PROBLEM DETAILS:
In the records below, find the line containing "Partiendo de la" and the line containing "Como salida de"; please repeat exactly the lines from one to the other, both included, and nothing more.

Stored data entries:
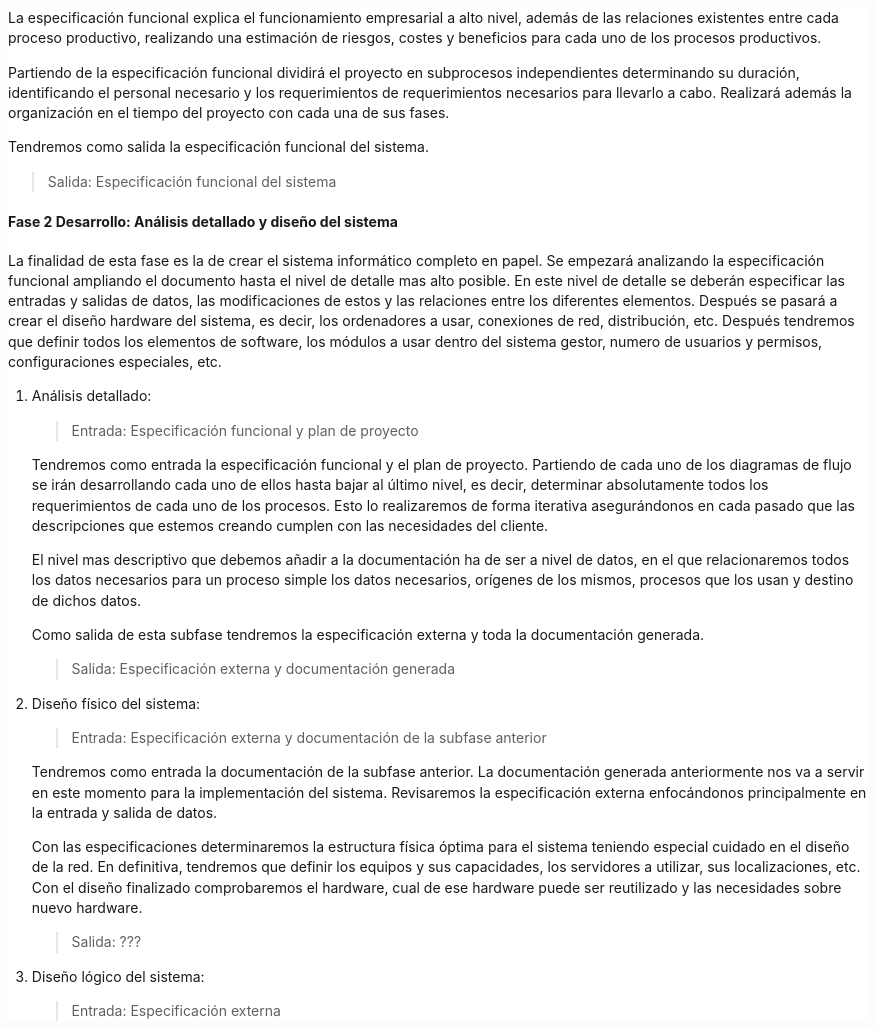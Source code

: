    La especificación funcional explica el funcionamiento empresarial a alto nivel, además de las relaciones existentes entre cada proceso productivo, realizando una estimación de riesgos, costes y beneficios para cada uno de los procesos productivos.

   Partiendo de la especificación funcional dividirá el proyecto en subprocesos independientes determinando su duración, identificando el personal necesario y los requerimientos de requerimientos necesarios para llevarlo a cabo. Realizará además la organización en el tiempo del proyecto con cada una de sus fases.

   Tendremos como salida la especificación funcional del sistema.
   
   > Salida: Especificación funcional del sistema

#### Fase 2 Desarrollo: Análisis detallado y diseño del sistema
La finalidad de esta fase es la de crear el sistema informático completo en papel. Se empezará analizando la especificación funcional ampliando el documento hasta el nivel de detalle mas alto posible. En este nivel de detalle se deberán especificar las entradas y salidas de datos, las modificaciones de estos y las relaciones entre los diferentes elementos. Después se pasará a crear el diseño hardware del sistema, es decir, los ordenadores a usar, conexiones de red, distribución, etc. Después tendremos que definir todos los elementos de software, los módulos a usar dentro del sistema gestor, numero de usuarios y permisos, configuraciones especiales, etc.
1. Análisis detallado:

   > Entrada: Especificación funcional y plan de proyecto

   Tendremos como entrada la especificación funcional y el plan de proyecto. Partiendo de cada uno de los diagramas de flujo se irán desarrollando cada uno de ellos hasta bajar al último nivel, es decir, determinar absolutamente todos los requerimientos de cada uno de los procesos. Esto lo realizaremos de forma  iterativa asegurándonos en cada pasado que las descripciones que estemos creando cumplen con las necesidades del cliente.

   El nivel mas descriptivo que debemos añadir a la documentación ha de ser a nivel de datos, en el que relacionaremos todos los datos necesarios para un proceso simple los datos necesarios, orígenes de los mismos, procesos que los usan y destino de dichos datos.

   Como salida de esta subfase tendremos la especificación externa y toda la documentación generada.

   > Salida: Especificación externa y documentación generada

2. Diseño físico del sistema:
   
   > Entrada: Especificación externa y documentación de la subfase anterior

   Tendremos como entrada la documentación de la subfase anterior. La documentación generada anteriormente nos va a servir en este momento para la implementación del sistema. Revisaremos la especificación externa enfocándonos principalmente en la entrada y salida de datos.

   Con las especificaciones determinaremos la estructura física óptima para el sistema teniendo especial cuidado en el diseño de la red. En definitiva, tendremos que definir los equipos y sus capacidades, los servidores a utilizar, sus localizaciones, etc. Con el diseño finalizado comprobaremos el hardware, cual de ese hardware puede ser reutilizado y las necesidades sobre nuevo hardware.

   > Salida: ???

3. Diseño lógico del sistema:
   
   > Entrada: Especificación externa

COMPLETED TASK:
   Partiendo de la especificación funcional dividirá el proyecto en subprocesos independientes determinando su duración, identificando el personal necesario y los requerimientos de requerimientos necesarios para llevarlo a cabo. Realizará además la organización en el tiempo del proyecto con cada una de sus fases.

   Tendremos como salida la especificación funcional del sistema.
   
   > Salida: Especificación funcional del sistema

#### Fase 2 Desarrollo: Análisis detallado y diseño del sistema
La finalidad de esta fase es la de crear el sistema informático completo en papel. Se empezará analizando la especificación funcional ampliando el documento hasta el nivel de detalle mas alto posible. En este nivel de detalle se deberán especificar las entradas y salidas de datos, las modificaciones de estos y las relaciones entre los diferentes elementos. Después se pasará a crear el diseño hardware del sistema, es decir, los ordenadores a usar, conexiones de red, distribución, etc. Después tendremos que definir todos los elementos de software, los módulos a usar dentro del sistema gestor, numero de usuarios y permisos, configuraciones especiales, etc.
1. Análisis detallado:

   > Entrada: Especificación funcional y plan de proyecto

   Tendremos como entrada la especificación funcional y el plan de proyecto. Partiendo de cada uno de los diagramas de flujo se irán desarrollando cada uno de ellos hasta bajar al último nivel, es decir, determinar absolutamente todos los requerimientos de cada uno de los procesos. Esto lo realizaremos de forma  iterativa asegurándonos en cada pasado que las descripciones que estemos creando cumplen con las necesidades del cliente.

   El nivel mas descriptivo que debemos añadir a la documentación ha de ser a nivel de datos, en el que relacionaremos todos los datos necesarios para un proceso simple los datos necesarios, orígenes de los mismos, procesos que los usan y destino de dichos datos.

   Como salida de esta subfase tendremos la especificación externa y toda la documentación generada.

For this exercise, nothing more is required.